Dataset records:
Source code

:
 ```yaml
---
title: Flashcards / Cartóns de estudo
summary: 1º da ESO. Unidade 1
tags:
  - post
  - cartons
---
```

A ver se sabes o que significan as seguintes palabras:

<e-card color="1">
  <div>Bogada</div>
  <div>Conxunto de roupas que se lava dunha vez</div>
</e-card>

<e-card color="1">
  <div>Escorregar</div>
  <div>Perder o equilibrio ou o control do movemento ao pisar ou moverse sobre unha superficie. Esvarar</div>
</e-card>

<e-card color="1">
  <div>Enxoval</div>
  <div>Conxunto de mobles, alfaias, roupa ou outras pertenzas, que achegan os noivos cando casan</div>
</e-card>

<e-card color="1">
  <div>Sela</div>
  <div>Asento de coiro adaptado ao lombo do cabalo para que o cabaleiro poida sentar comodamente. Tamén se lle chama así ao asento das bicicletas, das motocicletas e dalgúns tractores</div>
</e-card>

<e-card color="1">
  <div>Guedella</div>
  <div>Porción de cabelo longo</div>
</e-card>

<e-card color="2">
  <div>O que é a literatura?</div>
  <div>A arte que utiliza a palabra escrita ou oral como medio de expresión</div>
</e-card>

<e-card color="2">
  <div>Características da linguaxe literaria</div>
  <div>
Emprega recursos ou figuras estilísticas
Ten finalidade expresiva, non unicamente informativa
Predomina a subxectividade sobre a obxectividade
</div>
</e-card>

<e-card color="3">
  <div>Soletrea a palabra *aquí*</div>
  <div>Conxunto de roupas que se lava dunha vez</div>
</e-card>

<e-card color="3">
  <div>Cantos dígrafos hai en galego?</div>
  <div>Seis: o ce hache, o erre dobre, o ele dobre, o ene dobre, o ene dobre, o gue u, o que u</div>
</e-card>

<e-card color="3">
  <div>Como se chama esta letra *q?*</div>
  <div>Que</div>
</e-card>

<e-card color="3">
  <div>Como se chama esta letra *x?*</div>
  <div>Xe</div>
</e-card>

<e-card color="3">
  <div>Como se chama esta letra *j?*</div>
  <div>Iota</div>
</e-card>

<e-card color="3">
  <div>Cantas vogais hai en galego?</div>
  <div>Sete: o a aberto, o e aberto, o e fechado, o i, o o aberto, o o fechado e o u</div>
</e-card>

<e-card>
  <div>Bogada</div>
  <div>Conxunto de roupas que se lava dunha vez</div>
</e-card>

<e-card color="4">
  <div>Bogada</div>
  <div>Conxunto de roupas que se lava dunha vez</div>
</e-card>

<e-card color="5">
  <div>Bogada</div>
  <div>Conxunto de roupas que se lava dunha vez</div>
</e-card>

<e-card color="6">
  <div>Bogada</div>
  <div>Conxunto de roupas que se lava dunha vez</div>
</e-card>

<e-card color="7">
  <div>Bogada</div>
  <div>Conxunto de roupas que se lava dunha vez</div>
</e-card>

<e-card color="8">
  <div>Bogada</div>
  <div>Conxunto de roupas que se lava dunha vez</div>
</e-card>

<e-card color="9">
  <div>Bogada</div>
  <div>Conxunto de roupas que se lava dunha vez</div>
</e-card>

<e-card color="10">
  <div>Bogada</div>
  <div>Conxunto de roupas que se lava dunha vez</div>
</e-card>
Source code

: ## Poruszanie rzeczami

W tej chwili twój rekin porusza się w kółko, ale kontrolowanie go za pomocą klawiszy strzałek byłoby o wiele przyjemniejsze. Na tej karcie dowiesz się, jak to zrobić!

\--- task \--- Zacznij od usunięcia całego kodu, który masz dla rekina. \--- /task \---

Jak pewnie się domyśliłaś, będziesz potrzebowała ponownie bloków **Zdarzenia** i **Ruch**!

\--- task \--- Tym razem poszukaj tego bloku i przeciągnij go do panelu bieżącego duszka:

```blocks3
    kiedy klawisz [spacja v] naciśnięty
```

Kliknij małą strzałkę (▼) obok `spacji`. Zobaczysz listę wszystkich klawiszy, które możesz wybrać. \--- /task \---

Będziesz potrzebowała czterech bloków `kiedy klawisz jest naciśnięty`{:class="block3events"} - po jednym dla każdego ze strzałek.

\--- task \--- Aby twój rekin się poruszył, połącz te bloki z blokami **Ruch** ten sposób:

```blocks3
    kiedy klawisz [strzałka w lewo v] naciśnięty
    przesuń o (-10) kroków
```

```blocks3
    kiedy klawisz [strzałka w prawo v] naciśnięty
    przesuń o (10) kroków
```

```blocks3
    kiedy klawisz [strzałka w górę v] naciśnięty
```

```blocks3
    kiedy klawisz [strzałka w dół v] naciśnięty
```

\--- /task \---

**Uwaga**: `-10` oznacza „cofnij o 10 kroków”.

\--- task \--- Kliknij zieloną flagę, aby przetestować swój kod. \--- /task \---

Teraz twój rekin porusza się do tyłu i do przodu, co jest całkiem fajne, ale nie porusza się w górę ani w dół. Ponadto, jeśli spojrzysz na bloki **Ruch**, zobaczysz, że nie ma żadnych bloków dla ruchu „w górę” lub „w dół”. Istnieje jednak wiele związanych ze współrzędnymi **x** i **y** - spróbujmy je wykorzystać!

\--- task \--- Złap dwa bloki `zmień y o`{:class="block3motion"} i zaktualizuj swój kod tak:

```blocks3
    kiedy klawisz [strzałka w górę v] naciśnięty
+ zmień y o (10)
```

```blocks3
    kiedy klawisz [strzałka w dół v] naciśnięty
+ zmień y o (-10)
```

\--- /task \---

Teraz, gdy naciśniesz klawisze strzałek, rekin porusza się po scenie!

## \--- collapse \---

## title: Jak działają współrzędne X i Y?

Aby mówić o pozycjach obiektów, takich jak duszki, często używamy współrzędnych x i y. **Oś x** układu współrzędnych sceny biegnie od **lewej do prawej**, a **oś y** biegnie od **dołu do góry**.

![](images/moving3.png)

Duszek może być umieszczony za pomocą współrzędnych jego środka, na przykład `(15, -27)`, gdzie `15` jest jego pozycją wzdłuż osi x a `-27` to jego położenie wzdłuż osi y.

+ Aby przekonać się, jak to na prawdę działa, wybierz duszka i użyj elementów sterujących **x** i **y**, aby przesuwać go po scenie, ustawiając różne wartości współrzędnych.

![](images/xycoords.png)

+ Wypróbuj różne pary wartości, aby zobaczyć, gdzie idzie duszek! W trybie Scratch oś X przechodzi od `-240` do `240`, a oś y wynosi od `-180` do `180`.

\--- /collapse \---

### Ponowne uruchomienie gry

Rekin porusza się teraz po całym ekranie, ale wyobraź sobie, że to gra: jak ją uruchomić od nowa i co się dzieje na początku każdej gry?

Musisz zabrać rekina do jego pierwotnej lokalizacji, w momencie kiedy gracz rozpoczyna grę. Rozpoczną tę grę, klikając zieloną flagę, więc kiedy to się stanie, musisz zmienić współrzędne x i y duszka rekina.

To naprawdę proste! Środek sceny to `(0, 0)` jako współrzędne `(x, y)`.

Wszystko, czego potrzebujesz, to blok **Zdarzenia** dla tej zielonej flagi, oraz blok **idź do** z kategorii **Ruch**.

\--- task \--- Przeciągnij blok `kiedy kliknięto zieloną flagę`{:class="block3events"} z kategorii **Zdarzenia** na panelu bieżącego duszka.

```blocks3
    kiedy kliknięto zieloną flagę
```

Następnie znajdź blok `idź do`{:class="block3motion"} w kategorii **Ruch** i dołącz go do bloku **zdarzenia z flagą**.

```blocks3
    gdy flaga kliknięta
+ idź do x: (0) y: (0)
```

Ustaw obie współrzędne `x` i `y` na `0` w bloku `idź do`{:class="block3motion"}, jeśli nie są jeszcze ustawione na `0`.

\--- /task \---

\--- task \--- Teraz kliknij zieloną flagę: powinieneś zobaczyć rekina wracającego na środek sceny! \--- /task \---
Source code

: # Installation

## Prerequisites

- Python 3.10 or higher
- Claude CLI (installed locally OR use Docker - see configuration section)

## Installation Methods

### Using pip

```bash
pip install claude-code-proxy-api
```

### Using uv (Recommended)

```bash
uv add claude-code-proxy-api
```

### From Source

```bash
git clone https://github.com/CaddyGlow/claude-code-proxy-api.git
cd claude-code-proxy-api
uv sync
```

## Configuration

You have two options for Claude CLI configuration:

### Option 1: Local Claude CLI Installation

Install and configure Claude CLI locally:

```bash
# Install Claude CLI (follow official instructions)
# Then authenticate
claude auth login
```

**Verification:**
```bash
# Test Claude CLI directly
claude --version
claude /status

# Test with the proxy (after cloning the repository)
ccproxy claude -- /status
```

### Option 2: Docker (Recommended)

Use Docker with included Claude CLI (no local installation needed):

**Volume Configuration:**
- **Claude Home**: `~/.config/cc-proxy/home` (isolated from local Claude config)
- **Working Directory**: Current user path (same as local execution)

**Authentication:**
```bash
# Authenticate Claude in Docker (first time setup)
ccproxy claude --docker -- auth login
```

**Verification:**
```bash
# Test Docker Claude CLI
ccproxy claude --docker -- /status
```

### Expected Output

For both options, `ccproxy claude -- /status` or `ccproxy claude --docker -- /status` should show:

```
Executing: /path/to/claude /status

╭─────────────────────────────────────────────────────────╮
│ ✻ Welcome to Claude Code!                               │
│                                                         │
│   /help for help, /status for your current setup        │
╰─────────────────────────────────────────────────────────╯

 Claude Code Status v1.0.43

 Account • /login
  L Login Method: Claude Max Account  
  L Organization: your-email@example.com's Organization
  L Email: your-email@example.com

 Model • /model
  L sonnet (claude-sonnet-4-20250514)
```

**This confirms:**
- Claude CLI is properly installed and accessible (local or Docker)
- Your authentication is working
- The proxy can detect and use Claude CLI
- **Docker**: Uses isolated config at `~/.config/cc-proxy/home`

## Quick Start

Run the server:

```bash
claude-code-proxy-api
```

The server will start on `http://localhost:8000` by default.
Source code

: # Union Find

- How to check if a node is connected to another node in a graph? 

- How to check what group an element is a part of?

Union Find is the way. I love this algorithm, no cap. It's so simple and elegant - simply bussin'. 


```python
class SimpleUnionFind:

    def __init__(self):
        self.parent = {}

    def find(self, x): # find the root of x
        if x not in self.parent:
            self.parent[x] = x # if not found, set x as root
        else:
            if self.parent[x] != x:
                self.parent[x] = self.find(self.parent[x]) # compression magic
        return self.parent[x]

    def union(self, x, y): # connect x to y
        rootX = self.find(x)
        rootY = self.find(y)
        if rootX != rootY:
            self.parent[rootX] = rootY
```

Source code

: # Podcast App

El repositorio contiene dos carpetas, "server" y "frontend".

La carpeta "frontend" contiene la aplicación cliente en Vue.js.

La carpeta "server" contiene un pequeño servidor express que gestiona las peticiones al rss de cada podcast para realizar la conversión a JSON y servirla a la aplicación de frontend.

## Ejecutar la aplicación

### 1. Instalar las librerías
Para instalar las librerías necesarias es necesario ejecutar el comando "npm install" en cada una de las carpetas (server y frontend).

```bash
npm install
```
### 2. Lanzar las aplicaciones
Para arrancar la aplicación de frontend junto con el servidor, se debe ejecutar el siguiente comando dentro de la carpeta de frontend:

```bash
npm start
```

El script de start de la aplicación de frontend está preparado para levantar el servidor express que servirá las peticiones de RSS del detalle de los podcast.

■ What you will do
Every line of the records that includes the word "carpetas" should be gathered.

■ Response for this exercise
El repositorio contiene dos carpetas, "server" y "frontend".
Para instalar las librerías necesarias es necesario ejecutar el comando "npm install" en cada una de las carpetas (server y frontend).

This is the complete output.